4) Fiction Style Baseline¶
Default fiction style in this repository is Dossier / Found Footage / Log / Transcript.
Prefer these forms unless there is a strong reason to use a conventional linear narrative. If you deviate, explain why in a one-line author note.
Fiction should: - dramatize consequences of constraints, - preserve ambiguity where appropriate, - avoid turning theory into sermon, - avoid generic corporate or cyberpunk aesthetics detached from repository logic.
5) Epistemic Hygiene¶
Speculative texts must not silently present narrative invention as established fact.
Use clear framing signals:
- in fiction: institutional headers, source notes, transcript framing,
- in essays: explicit status tags (Draft, Working Note, Formalized) and scope statements.
When making bold claims in theory-adjacent writing, distinguish: - what is demonstrated in code/simulation, - what is hypothesized, - what is exploratory metaphor.
6) Cross-Linking Requirement¶
Each new speculative file should link to relevant neighboring files (or be linked from index files) so it is discoverable inside existing reading paths.
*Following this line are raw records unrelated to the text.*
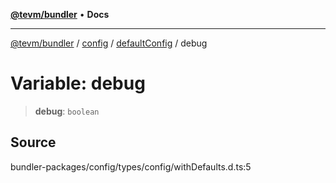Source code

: [**@tevm/bundler**](../../../../README.md) • **Docs**

***

[@tevm/bundler](../../../../modules.md) / [config](../../../README.md) / [defaultConfig](../README.md) / debug

# Variable: debug

> **debug**: `boolean`

## Source

bundler-packages/config/types/config/withDefaults.d.ts:5
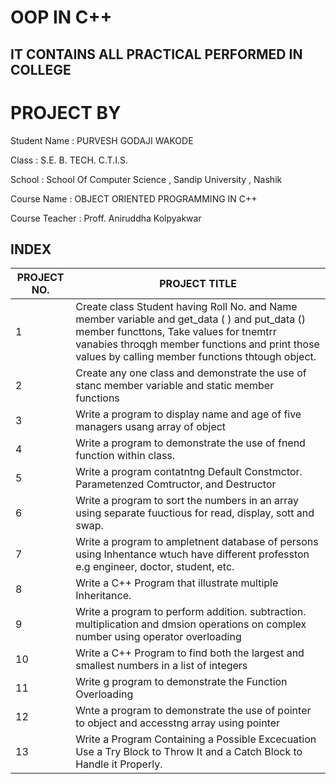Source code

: # OOP IN C++
## IT CONTAINS ALL PRACTICAL PERFORMED IN COLLEGE
# PROJECT BY

Student Name : PURVESH GODAJI WAKODE 

Class : S.E. B. TECH. C.T.I.S. 

School : School Of Computer Science , Sandip University , Nashik

Course Name : OBJECT ORIENTED PROGRAMMING IN C++

Course Teacher : Proff. Aniruddha Kolpyakwar



## INDEX



| PROJECT NO.| PROJECT TITLE |
| ---- | ------ |
| 1 | Create class Student having Roll No. and  Name member variable and get_data ( ) and put_data () member functtons, Take values for tnemtrr vanabies throqgh member functions and print those values by calling member functions thtough object.  |
| 2 |Create any one class and demonstrate the use of stanc member variable and static member functions |
| 3 | Write a program to display name and age of five managers usang array of object |
| 4 |Write a program to demonstrate the use of fnend function within class.  |
| 5 | Write a program contatntng Default Constmctor. Parametenzed Comtructor, and Destructor |
| 6 | Write a program to sort the numbers in an array using separate fuuctious for read, display, sott and swap. |
| 7| Write a program to ampletnent database of persons using Inhentance wtuch have different professton e.g engineer, doctor, student, etc. |
| 8 |Write a C++ Program that illustrate multiple Inheritance.  |
| 9 |Write a program to perform addition. subtraction. multiplication and dmsion operations on complex number using operator overloading  |
| 10 | Write a C++ Program to find both the largest and smallest numbers in a list of integers |
| 11 |Write g program to demonstrate the Function Overloading |
| 12 | Wnte a program to demonstrate the use of pointer to object and accesstng array using pointer |
| 13 |Write a Program Containing a Possible Excecuation Use a Try Block to Throw It and a Catch Block to Handle it Properly.   |








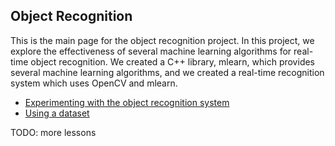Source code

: ## Object Recognition

This is the main page for the object recognition project. In this project, we explore the effectiveness of several machine learning algorithms for real-time object recognition. We created a C++ library, mlearn, which provides several machine learning algorithms, and we created a real-time recognition system which uses OpenCV and mlearn.

- [Experimenting with the object recognition system](experiments.md)
- [Using a dataset](datasets.md)

TODO: more lessons
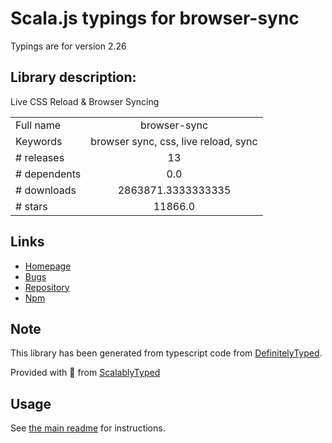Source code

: 
# Scala.js typings for browser-sync

Typings are for version 2.26

## Library description:
Live CSS Reload & Browser Syncing

|                    |                 |
| ------------------ | :-------------: |
| Full name          | browser-sync |
| Keywords           | browser sync, css, live reload, sync |
| # releases         | 13 |
| # dependents       | 0.0 |
| # downloads        | 2863871.3333333335 |
| # stars            | 11866.0 |

## Links
- [Homepage](https://browsersync.io/)
- [Bugs](https://github.com/BrowserSync/browser-sync/issues)
- [Repository](https://github.com/BrowserSync/browser-sync)
- [Npm](https://www.npmjs.com/package/browser-sync)
    


## Note
This library has been generated from typescript code from [DefinitelyTyped](https://definitelytyped.org).

Provided with :purple_heart: from [ScalablyTyped](https://github.com/oyvindberg/ScalablyTyped)

## Usage
See [the main readme](../../readme.md) for instructions.


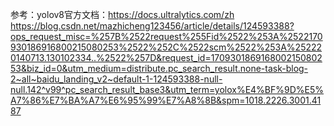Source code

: 参考：yolov8官方文档：https://docs.ultralytics.com/zh
      https://blog.csdn.net/mazhicheng123456/article/details/124593388?ops_request_misc=%257B%2522request%255Fid%2522%253A%2522170930186916800215080253%2522%252C%2522scm%2522%253A%252220140713.130102334..%2522%257D&request_id=170930186916800215080253&biz_id=0&utm_medium=distribute.pc_search_result.none-task-blog-2~all~baidu_landing_v2~default-1-124593388-null-null.142^v99^pc_search_result_base3&utm_term=yolox%E4%BF%9D%E5%A7%86%E7%BA%A7%E6%95%99%E7%A8%8B&spm=1018.2226.3001.4187
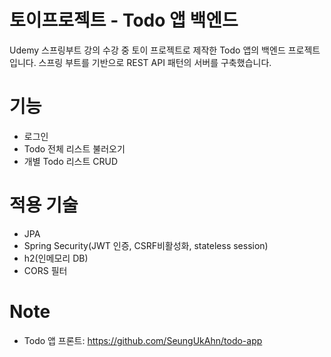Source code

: # 토이프로젝트 - Todo 앱 백엔드
Udemy 스프링부트 강의 수강 중 토이 프로젝트로 제작한 Todo 앱의 백엔드 프로젝트입니다.
스프링 부트를 기반으로 REST API 패턴의 서버를 구축했습니다.

# 기능
- 로그인
- Todo 전체 리스트 불러오기
- 개별 Todo 리스트 CRUD

# 적용 기술
- JPA
- Spring Security(JWT 인증, CSRF비활성화, stateless session)
- h2(인메모리 DB)
- CORS 필터

# Note
- Todo 앱 프론트: https://github.com/SeungUkAhn/todo-app
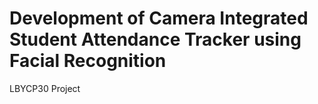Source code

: # Development of Camera Integrated Student Attendance Tracker using Facial Recognition
LBYCP30 Project
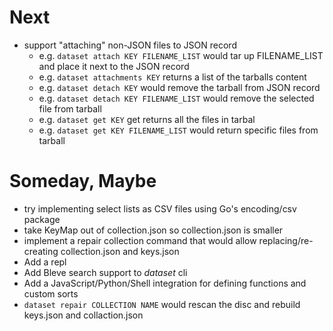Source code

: 
# Next

+ support "attaching" non-JSON files to JSON record
    + e.g. `dataset attach KEY FILENAME_LIST` would tar up FILENAME_LIST and place it next to the JSON record
    + e.g. `dataset attachments KEY` returns a list of the tarballs content
    + e.g. `dataset detach KEY` would remove the tarball from JSON record
    + e.g. `dataset detach KEY FILENAME_LIST` would remove the selected file from tarball
    + e.g. `dataset get KEY` get returns all the files in tarbal
    + e.g. `dataset get KEY FILENAME_LIST` would return specific files from tarball

# Someday, Maybe

+ try implementing select lists as CSV files using Go's encoding/csv package 
+ take KeyMap out of collection.json so collection.json is smaller
+ implement a repair collection command that would allow replacing/re-creating collection.json and keys.json
+ Add a repl
+ Add Bleve search support to *dataset* cli
+ Add a JavaScript/Python/Shell integration for defining functions and custom sorts
+ `dataset repair COLLECTION NAME` would rescan the disc and rebuild keys.json and collaction.json
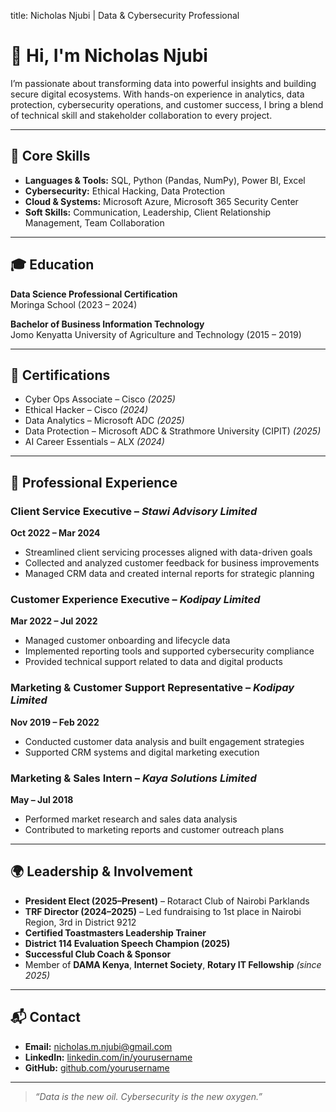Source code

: title: Nicholas Njubi | Data & Cybersecurity Professional

# 👋 Hi, I'm Nicholas Njubi  

I’m passionate about transforming data into powerful insights and building secure digital ecosystems. With hands-on experience in analytics, data protection, cybersecurity operations, and customer success, I bring a blend of technical skill and stakeholder collaboration to every project.

---

## 🔧 Core Skills
- **Languages & Tools:** SQL, Python (Pandas, NumPy), Power BI, Excel  
- **Cybersecurity:** Ethical Hacking, Data Protection 
- **Cloud & Systems:** Microsoft Azure, Microsoft 365 Security Center  
- **Soft Skills:** Communication, Leadership, Client Relationship Management, Team Collaboration  

---

## 🎓 Education
**Data Science Professional Certification**  
Moringa School (2023 – 2024)

**Bachelor of Business Information Technology**  
Jomo Kenyatta University of Agriculture and Technology (2015 – 2019)

---

## 📜 Certifications
- Cyber Ops Associate – Cisco *(2025)*  
- Ethical Hacker – Cisco *(2024)*  
- Data Analytics – Microsoft ADC *(2025)*  
- Data Protection – Microsoft ADC & Strathmore University (CIPIT) *(2025)*  
- AI Career Essentials – ALX *(2024)*  

---

## 💼 Professional Experience

### **Client Service Executive** – *Stawi Advisory Limited*  
**Oct 2022 – Mar 2024**  
- Streamlined client servicing processes aligned with data-driven goals  
- Collected and analyzed customer feedback for business improvements  
- Managed CRM data and created internal reports for strategic planning  

### **Customer Experience Executive** – *Kodipay Limited*  
**Mar 2022 – Jul 2022**  
- Managed customer onboarding and lifecycle data  
- Implemented reporting tools and supported cybersecurity compliance  
- Provided technical support related to data and digital products  

### **Marketing & Customer Support Representative** – *Kodipay Limited*  
**Nov 2019 – Feb 2022**  
- Conducted customer data analysis and built engagement strategies  
- Supported CRM systems and digital marketing execution  

### **Marketing & Sales Intern** – *Kaya Solutions Limited*  
**May – Jul 2018**  
- Performed market research and sales data analysis  
- Contributed to marketing reports and customer outreach plans  

---

## 🌍 Leadership & Involvement

- **President Elect (2025–Present)** – Rotaract Club of Nairobi Parklands  
- **TRF Director (2024–2025)** – Led fundraising to 1st place in Nairobi Region, 3rd in District 9212  
- **Certified Toastmasters Leadership Trainer**  
- **District 114 Evaluation Speech Champion (2025)**  
- **Successful Club Coach & Sponsor**  
- Member of **DAMA Kenya**, **Internet Society**, **Rotary IT Fellowship** *(since 2025)*

---

## 📬 Contact
- **Email:** [nicholas.m.njubi@gmail.com](mailto:nicholas.m.njubi@gmail.com)  
- **LinkedIn:** [linkedin.com/in/yourusername](https://linkedin.com/in/yourusername)  
- **GitHub:** [github.com/yourusername](https://github.com/Njubi)

---

> _“Data is the new oil. Cybersecurity is the new oxygen.”_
Minimum integration steps:
1. update local README/index in its folder,
2. update root README.md only if that section already lists similar artifacts,
3. avoid duplicate summaries across multiple files.
7) Practical Checklist for Contributors¶
Before opening a PR, verify:
- The artifact is placed in the correct lane (
fiction/,theory/, ormeta/). - The text declares its speculative mode.
- The text references existing concepts rather than standing alone.
- The tone matches repository constraints and avoids marketing language.
- Index files were minimally updated for discoverability.
- No contradictions were introduced against hard constraints unless intentionally framed as a challenge case.
8) Scope of This Guideline¶
This guideline governs speculative prose artifacts. It does not replace coding standards, simulation validation practices, or publication formatting in papers/.